这个新的BigMLbeplay2网页登陆脚本创建了不止一个,而是一个ensemble of trees designed to find the importance of your input fields. With just a few clicks, you will know which fields contribute to how your clusters were decided. And because the script uses an ensemble, you can be more confident that these fields really are the ones you want.

You can import this script directly from our galleryhere.Now you are ready to analyze your cluster! Pick any of your clusters from the dropdown menu. Whether it was a fast one-click cluster, or you spent a long time carefully tailoring your cluster options, this script will be able to tell which input fields were the important ones. Once you’ve got your cluster, click “Execute” and let BigML do its thing. When complete, the output isimportance-list, a map of input field id, field name and importance, ordered from most to least important.

Cluster Classification in more detail

This script is written in WhizzML, BigML’s new domain-specific language, WhizzML. If you have a complicated task to do, just a few lines of WhizzML can replace the repetitive clicking needed to massage data in the dashboard. The cluster classification script takes a cluster ID and uses WhizzML to:

  1. Create an extension of the cluster’s source dataset, adding a new field‘cluster’
  2. Create an ensemble from those resources.
  3. Put it all together to report each field’s importance.

This only takes a few steps because the script exploits the features of two BigML resources: the batchcentroid and the ensemble. Many BigML resources automatically contain calculated information that would be too much to show in the dashboard. But with a little WhizzML we can reveal their secrets.

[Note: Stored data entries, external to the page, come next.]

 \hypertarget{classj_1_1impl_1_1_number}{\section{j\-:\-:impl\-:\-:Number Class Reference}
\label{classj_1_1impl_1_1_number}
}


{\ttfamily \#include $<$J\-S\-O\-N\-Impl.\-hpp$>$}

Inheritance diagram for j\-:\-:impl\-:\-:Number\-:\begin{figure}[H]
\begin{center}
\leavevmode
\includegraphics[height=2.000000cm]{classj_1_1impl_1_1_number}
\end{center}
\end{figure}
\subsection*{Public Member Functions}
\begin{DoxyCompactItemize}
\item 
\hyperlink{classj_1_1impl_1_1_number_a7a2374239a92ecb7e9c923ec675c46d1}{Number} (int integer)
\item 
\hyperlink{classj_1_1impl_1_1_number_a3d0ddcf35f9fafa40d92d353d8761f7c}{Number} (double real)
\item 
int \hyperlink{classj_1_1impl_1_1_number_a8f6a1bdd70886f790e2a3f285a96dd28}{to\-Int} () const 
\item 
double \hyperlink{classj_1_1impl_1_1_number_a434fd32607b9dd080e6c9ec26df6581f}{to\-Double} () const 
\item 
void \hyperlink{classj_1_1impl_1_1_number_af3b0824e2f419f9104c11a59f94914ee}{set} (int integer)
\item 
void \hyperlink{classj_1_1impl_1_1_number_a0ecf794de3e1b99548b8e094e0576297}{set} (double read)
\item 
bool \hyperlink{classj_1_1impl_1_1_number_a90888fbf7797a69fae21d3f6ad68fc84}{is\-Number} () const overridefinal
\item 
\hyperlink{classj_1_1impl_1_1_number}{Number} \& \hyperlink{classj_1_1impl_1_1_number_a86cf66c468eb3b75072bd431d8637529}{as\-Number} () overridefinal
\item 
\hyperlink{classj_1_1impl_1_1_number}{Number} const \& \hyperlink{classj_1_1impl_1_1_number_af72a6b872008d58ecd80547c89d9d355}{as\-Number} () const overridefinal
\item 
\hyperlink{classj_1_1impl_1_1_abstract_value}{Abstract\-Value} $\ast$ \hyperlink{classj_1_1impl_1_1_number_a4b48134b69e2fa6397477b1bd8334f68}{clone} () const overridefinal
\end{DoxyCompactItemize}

Here’s the function that creates the extension of the cluster’s source dataset:

label-by-cluster

It begins withdefine, which is how all WhizzML functions are defined. Here, a functionlabel-by-clusteris defined to take as an input the cluster idcl-id. Next, aletexpression assigns some variables to objects pulled out of that cluster. Here’s where BigML resources really shine. We ultimately want a dataset resource, and we could create the dataset we are after using Flatline to edit every row of the original dataset. But instead we will create a batchcentroid. Set theoutput_datasetparameter to true, and a batchcentroid resource automatically creates a dataset where each row is labeled by its cluster. But we want this dataset to have all the same fields as the original in addition to this new cluster field. So we set the parameteroutput_fields是相同的领域the original, and we’ve got exactly what we want!

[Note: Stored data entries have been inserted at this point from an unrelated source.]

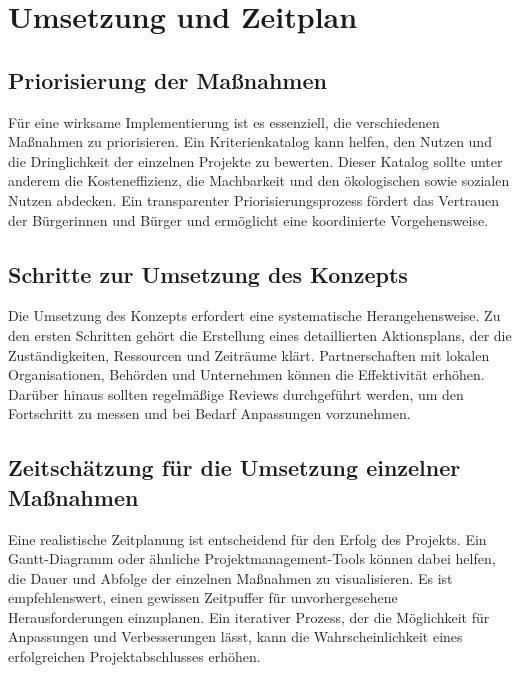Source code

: \section{Umsetzung und Zeitplan}
\subsection{Priorisierung der Maßnahmen}
Für eine wirksame Implementierung ist es essenziell, die verschiedenen Maßnahmen zu priorisieren. Ein Kriterienkatalog kann helfen, den Nutzen und die Dringlichkeit der einzelnen Projekte zu bewerten. Dieser Katalog sollte unter anderem die Kosteneffizienz, die Machbarkeit und den ökologischen sowie sozialen Nutzen abdecken. Ein transparenter Priorisierungsprozess fördert das Vertrauen der Bürgerinnen und Bürger und ermöglicht eine koordinierte Vorgehensweise.
\subsection{Schritte zur Umsetzung des Konzepts}
Die Umsetzung des Konzepts erfordert eine systematische Herangehensweise. Zu den ersten Schritten gehört die Erstellung eines detaillierten Aktionsplans, der die Zuständigkeiten, Ressourcen und Zeiträume klärt. Partnerschaften mit lokalen Organisationen, Behörden und Unternehmen können die Effektivität erhöhen. Darüber hinaus sollten regelmäßige Reviews durchgeführt werden, um den Fortschritt zu messen und bei Bedarf Anpassungen vorzunehmen.
\subsection{Zeitschätzung für die Umsetzung einzelner Maßnahmen}
Eine realistische Zeitplanung ist entscheidend für den Erfolg des Projekts. Ein Gantt-Diagramm oder ähnliche Projektmanagement-Tools können dabei helfen, die Dauer und Abfolge der einzelnen Maßnahmen zu visualisieren. Es ist empfehlenswert, einen gewissen Zeitpuffer für unvorhergesehene Herausforderungen einzuplanen. Ein iterativer Prozess, der die Möglichkeit für Anpassungen und Verbesserungen lässt, kann die Wahrscheinlichkeit eines erfolgreichen Projektabschlusses erhöhen.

Now that we have this extended dataset, we can figure out how important each field is in determining cluster membership by building an ensemble of trees withcluster membershipas the objective. BigML automatically calculates the importance of each field in a model, we just have to know where to look to get those numbers.

Here’s the function that creates a map of field ids and their importance:

importance-map

Just as before,definecreates the functionmake-importance-map, which takes an ensemble id and a list of input field ids as inputs. In theletstatement, we go into the ensemble and pull out a list of all the models it contains, then go into get model to pull out the list of field importances. Now we just have to put everything together. Without getting too lost in details, the helper functionslist-to-mapturns our lists into maps andmerge-withcombines all the maps by addition. One finalmapto divide by the number of models, and we have a map of field importance averaged over all the models of the ensemble.

就是这样简单地说!如果你曾经花了lot of time carefully setting cluster parameters, only to find you aren’t really sure why your clusters were chosen as they were, this is the script for you. It will tell you exactly which fields are important not just to a single cluster, but across all of them. More understanding is justa few clicks away.